First, the notion of “no future” is about reframing the issues of traveling theory. For some time now, scholars have raised the important point that the relevance of feminist work is not limited to women, or even gender. It can speak to questions of economics, science, religion, or any social domain. This is due to the conceptual tools and methodological approaches it offers, but it is also due to the intersectionality of cultural domains. An analogous claim can (and has) been made about work on race, disability, and so on. So one register in which I respond to Latour’s question is that we are thinking about the ways in which our own projects illustrate how queer scholarship can illuminate domains that, on the face of things, are not immediately “queer” in character. It is about shifting queer studies from a topical enframing (analogous to, say, Asian Studies) to an analytical enframing.

Second, the notion of “no future” (in my thinking, at least) links this issue of traveling theory to intellectual reproduction. I take very seriously the notion of intellectual community and see such communities as deeply activist projects. For queer anthropology, it is fascinating to think through—collaboratively—how our relatively young intellectual community has developed over the years and will develop into the future, in ways that may not hew to traditional notions of intergenerational scholarly transmission.

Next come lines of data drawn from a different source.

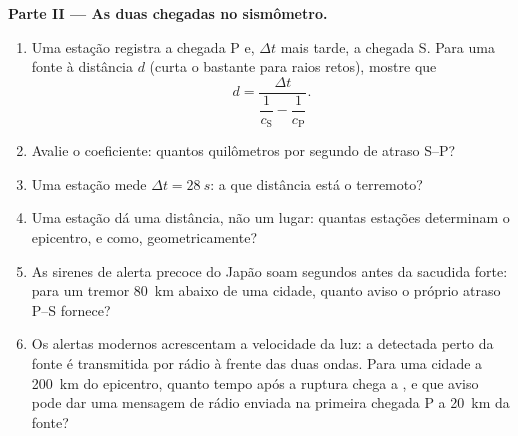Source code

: \begin{problem}
\medskip\noindent\textbf{Parte II --- As duas chegadas no sismômetro.}
\begin{enumerate}[resume]
  \item Uma estação registra a chegada P e, $\Delta t$ mais tarde, a
        chegada S. Para uma fonte à distância $d$ (curta o bastante
        para raios retos), mostre que
        \[
        d = \frac{\Delta t}{\dfrac{1}{c_{\text{S}}} -
        \dfrac{1}{c_{\text{P}}}} .
        \]
  \item Avalie o coeficiente: quantos quilômetros por segundo de
        atraso S--P?
  \item Uma estação mede $\Delta t = \qty{28}{s}$: a que distância
        está o terremoto?
  \item Uma estação dá uma distância, não um lugar: quantas estações
        determinam o epicentro, e como, geometricamente?
  \item As sirenes de alerta precoce do Japão soam segundos antes da
        sacudida forte: para um tremor \qty{80}{km} abaixo de uma
        cidade, quanto aviso o próprio atraso P--S fornece?
  \item Os alertas modernos acrescentam a velocidade da luz: a 
        detectada perto da fonte é transmitida por rádio à frente das
        duas ondas. Para uma cidade a \qty{200}{km} do epicentro,
        quanto tempo após a ruptura chega a , e que aviso pode
        dar uma mensagem de rádio enviada na primeira chegada P a
        \qty{20}{km} da fonte?
\end{enumerate}


\end{problem}
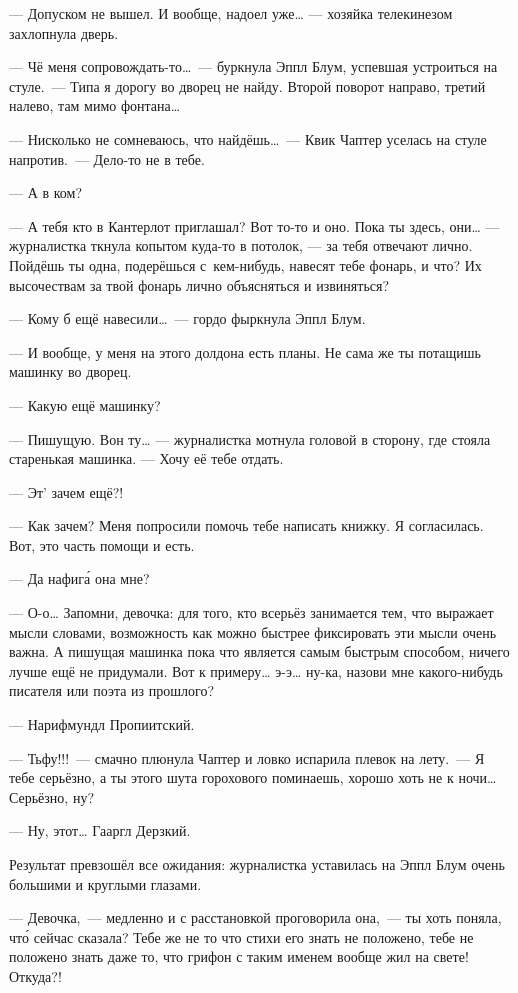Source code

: \documentclass[fontsize=11pt,a5paper,titlepage=firstcover]{scrbook}
\begin{document}
--- Допуском не вышел. И вообще, надоел уже{\ldots} --- хозяйка телекинезом захлопнула дверь.

--- Чё меня сопровождать-то{\ldots}~--- буркнула Эппл Блум, успевшая устроиться на стуле.~--- Типа я дорогу во дворец не найду. Второй поворот направо, третий налево, там мимо фонтана{\ldots}

--- Нисколько не сомневаюсь, что найдёшь{\ldots}~--- Квик Чаптер уселась на стуле напротив.~--- Дело-то не в тебе.

--- А в ком?

--- А тебя кто в Кантерлот приглашал? Вот то-то и оно. Пока ты здесь, они{\ldots} --- журналистка ткнула копытом куда-то в потолок, --- за тебя отвечают лично. Пойдёшь ты одна, подерёшься с~кем-нибудь, навесят тебе фонарь, и что? Их высочествам за твой фонарь лично объясняться и извиняться?

--- Кому б ещё навесили{\ldots}~--- гордо фыркнула Эппл Блум.

--- И вообще, у меня на этого долдона есть планы. Не сама же ты потащишь машинку во дворец.

--- Какую ещё машинку?

--- Пишущую. Вон ту{\ldots} --- журналистка мотнула головой в сторону, где стояла старенькая машинка. --- Хочу её тебе отдать.

--- Эт’ зачем ещё?!

--- Как зачем? Меня попросили помочь тебе написать книжку. Я согласилась. Вот, это часть помощи и есть.

--- Да нафига́ она мне?

--- О-о{\ldots} Запомни, девочка: для того, кто всерьёз занимается тем, что выражает мысли словами, возможность как можно быстрее фиксировать эти мысли очень важна. А пишущая машинка пока что является самым быстрым способом, ничего лучше ещё не придумали. Вот к примеру{\ldots} э-э{\ldots} ну-ка, назови мне какого-нибудь писателя или поэта из прошлого?

--- Нарифмундл Пропиитский.

--- Тьфу!!!~--- смачно плюнула Чаптер и ловко испарила плевок на лету.~--- Я тебе серьёзно, а ты этого шута горохового поминаешь, хорошо хоть не к ночи{\ldots} Серьёзно, ну?

--- Ну, этот{\ldots} Гааргл Дерзкий.

Результат превзошёл все ожидания: журналистка уставилась на Эппл Блум очень большими и круглыми глазами.

--- Девочка,~--- медленно и с расстановкой проговорила она,~--- ты хоть поняла, что́ сейчас сказала? Тебе же не то что стихи его знать не положено, тебе не положено знать даже то, что грифон с таким именем вообще жил на свете! Откуда?!
\end{document}
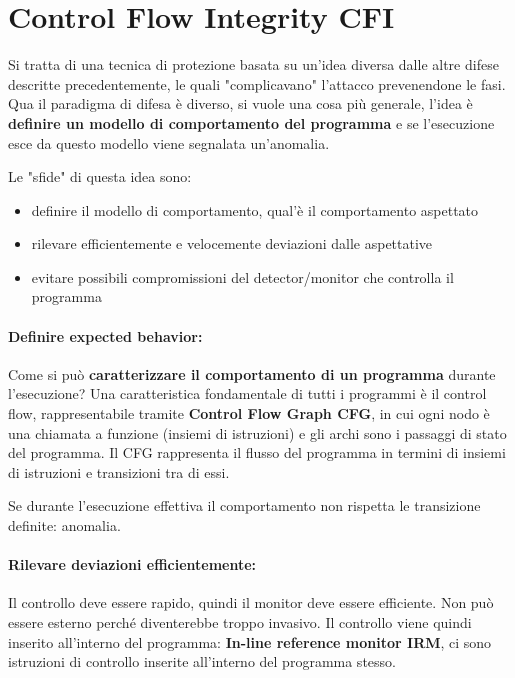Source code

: \section{Control Flow Integrity CFI}
\label{sec:cfi}

Si tratta di una tecnica di protezione basata su un'idea diversa dalle altre difese descritte precedentemente, le quali "complicavano" l'attacco prevenendone le fasi. Qua il paradigma di difesa è diverso, si vuole una cosa più generale, l'idea è \textbf{definire un modello di comportamento del programma} e se l'esecuzione esce da questo modello viene segnalata un'anomalia.

Le "sfide" di questa idea sono: 
\begin{itemize}
	\item definire il modello di comportamento, qual'è il comportamento aspettato
	\item rilevare efficientemente e velocemente deviazioni dalle aspettative
	\item evitare possibili compromissioni del detector/monitor che controlla il programma
\end{itemize}

\paragraph{Definire expected behavior:} Come si può \textbf{caratterizzare il comportamento di un programma} durante l'esecuzione? Una caratteristica fondamentale di tutti i programmi è il control flow, rappresentabile tramite \textbf{Control Flow Graph CFG}, in cui ogni nodo è una chiamata a funzione (insiemi di istruzioni) e gli archi sono i passaggi di stato del programma. Il CFG rappresenta il flusso del programma in termini di insiemi di istruzioni e transizioni tra di essi. 

Se durante l'esecuzione effettiva il comportamento non rispetta le transizione definite: anomalia.

\paragraph{Rilevare deviazioni efficientemente:} Il controllo deve essere rapido, quindi il monitor deve essere efficiente. Non può essere esterno perché diventerebbe troppo invasivo. Il controllo viene quindi inserito all'interno del programma: \textbf{In-line reference monitor IRM}, ci sono istruzioni di controllo inserite all'interno del programma stesso. 

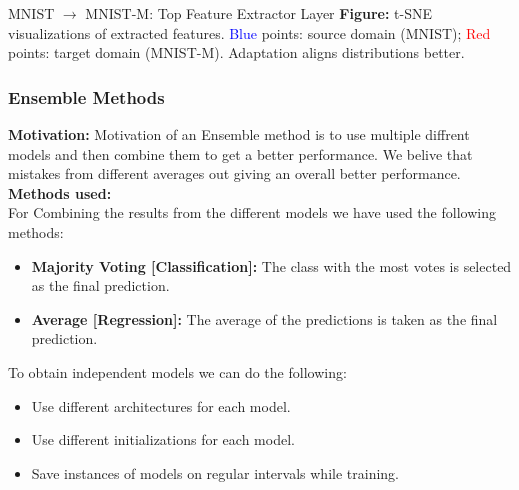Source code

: \documentclass{beamer}
\begin{document}
\begin{frame}{\centering \large MNIST $\rightarrow$ MNIST-M: Top Feature Extractor Layer}
\vspace{0.3cm}
\small
\textbf{Figure:} t-SNE visualizations of extracted features. \textcolor{blue}{Blue} points: source domain (MNIST); \textcolor{red}{Red} points: target domain (MNIST-M). Adaptation aligns distributions better.

\end{frame}

\begin{frame}
    \frametitle{Ensemble Methods}

    \textbf{Motivation:} Motivation of an Ensemble method is to use multiple diffrent models and then combine them to get a better performance. 
    We belive that mistakes from different averages out giving an overall better performance. \\

    \textbf{Methods used:} \\
    For Combining the results from the different models we have used the following methods: 
    \begin{itemize}
        \item \textbf{Majority Voting [Classification]:} The class with the most votes is selected as the final prediction.
        \item \textbf{Average [Regression]:} The average of the predictions is taken as the final prediction.
    \end{itemize}
    To obtain independent models we can do the following:
    \begin{itemize}
        \item Use different architectures for each model.
        \item Use different initializations for each model.
        \item Save instances of models on regular intervals while training.
    \end{itemize}

    

\end{frame}
\end{document}
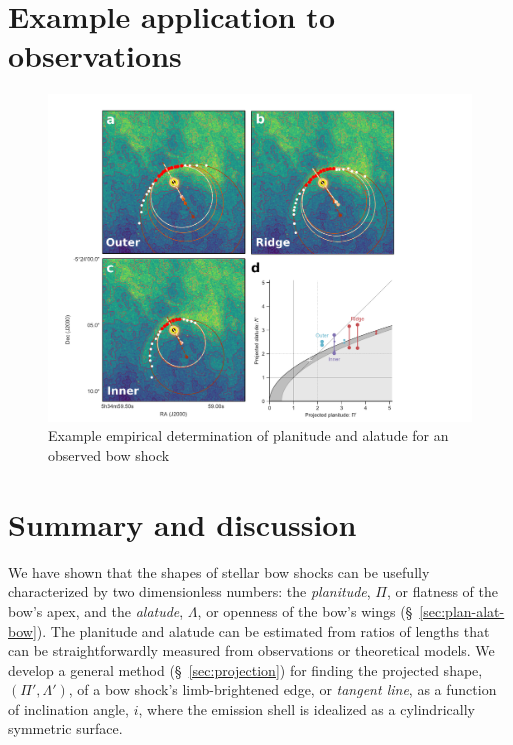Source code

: \section{Example application to observations}
\label{sec:obs}

\begin{figure}
  \centering
  \includegraphics[width=\linewidth]{figs/new-000-400-multi-fig}
  \caption{Example empirical determination of planitude and alatude
    for an observed bow shock}
  \label{fig:000-400-fit}
\end{figure}



\section{Summary and discussion}
\label{sec:conc}

We have shown that the shapes of stellar bow shocks can be usefully
characterized by two dimensionless numbers: the \textit{planitude},
\(\Pi\), or flatness of the bow's apex, and the \textit{alatude},
\(\Lambda\), or openness of the bow's wings (\S~\ref{sec:plan-alat-bow}).
The planitude and alatude can be estimated from ratios of lengths that
can be straightforwardly measured from observations or theoretical
models.  We develop a general method (\S~\ref{sec:projection}) for
finding the projected shape, \((\Pi', \Lambda')\), of a bow shock's
limb-brightened edge, or \textit{tangent line}, as a function of
inclination angle, \(i\), where the emission shell is idealized as a
cylindrically symmetric surface.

Finally, I link the notion of “no future” to the explorations in which I and many others have engaged with regard to queer temporality. In my own work, I have examined what I term “straight time” (Boellstorff 2007), which links heteronormativity, including heteronormative conceptions of reproduction, with deeply linear, apocalyptic temporalities that cannot conceive of copresence without incorporation. I have contrasted this with coincidental time—the intersection of cycles of time, like Friday the thirteenth, that, as Clifford Geertz (1973) once noted, tell you not what time it is but what kind of time it is (say, an unlucky day). How might the futures of queer anthropology look otherwise if framed in coincidental time? With what would they intersect, and with what consequences?

Rudolf Gaudio

My two research projects in Nigeria offer contrasting perspectives on the notion of “no future” in queer anthropology. On one hand, the people I met in the course of my research on gender and sexual minorities in the Muslim, Hausa-speaking region of northern Nigeria (feminine men, men who have sex with men, and “independent women”) often seemed to have a rather weak investment in the future, whether conceived in secular or religious terms. As a result of poverty, marginalization, HIV/AIDS, and other afflictions, my friends and acquaintances in these communities could expect their worldly lives to be short and difficult. (Indeed, most of the people I wrote about in my book [Gaudio 2009] had died by the time it was published; many had not reached the age of forty.) Their belief in the afterworld (lahira) provided some consolation, but this was mitigated in many cases by a sense of themselves as sinners. Like many Nigerians, both Muslim and Christian, my Hausa friends and acquaintances seemed resigned to whatever their fate might be in this world or the next, and frequently voiced prayers affirming and asking for God’s mercy. This was not a queer refusal of futurity, but a believer’s acknowledgment of the limits of human agency.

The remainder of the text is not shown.